[[ Entries shown open ]]
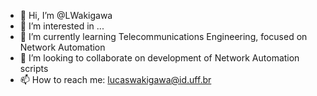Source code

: - 👋 Hi, I’m @LWakigawa
- 👀 I’m interested in ...
- 🌱 I’m currently learning Telecommunications Engineering, focused on Network Automation
- 💞️ I’m looking to collaborate on development of Network Automation scripts
- 📫 How to reach me: lucaswakigawa@id.uff.br

<!---
LWakigawa/LWakigawa is a ✨ special ✨ repository because its `README.md` (this file) appears on your GitHub profile.
You can click the Preview link to take a look at your changes.
--->
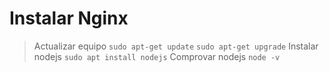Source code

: # Instalar Nginx
> Actualizar equipo
 `sudo apt-get update`
 `sudo apt-get upgrade`
> Instalar nodejs
 `sudo apt install nodejs`
> Comprovar nodejs
 `node -v`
[[ Entries shown closed ]]
Each entry, word for word, belongs in your answer; each picture does not.

**Answer**
Source code

: - 👋 Hi, I’m @LWakigawa
- 👀 I’m interested in ...
- 🌱 I’m currently learning Telecommunications Engineering, focused on Network Automation
- 💞️ I’m looking to collaborate on development of Network Automation scripts
- 📫 How to reach me: lucaswakigawa@id.uff.br

<!---
LWakigawa/LWakigawa is a ✨ special ✨ repository because its `README.md` (this file) appears on your GitHub profile.
You can click the Preview link to take a look at your changes.
--->
Source code

: # Instalar Nginx
> Actualizar equipo
 `sudo apt-get update`
 `sudo apt-get upgrade`
> Instalar nodejs
 `sudo apt install nodejs`
> Comprovar nodejs
 `node -v`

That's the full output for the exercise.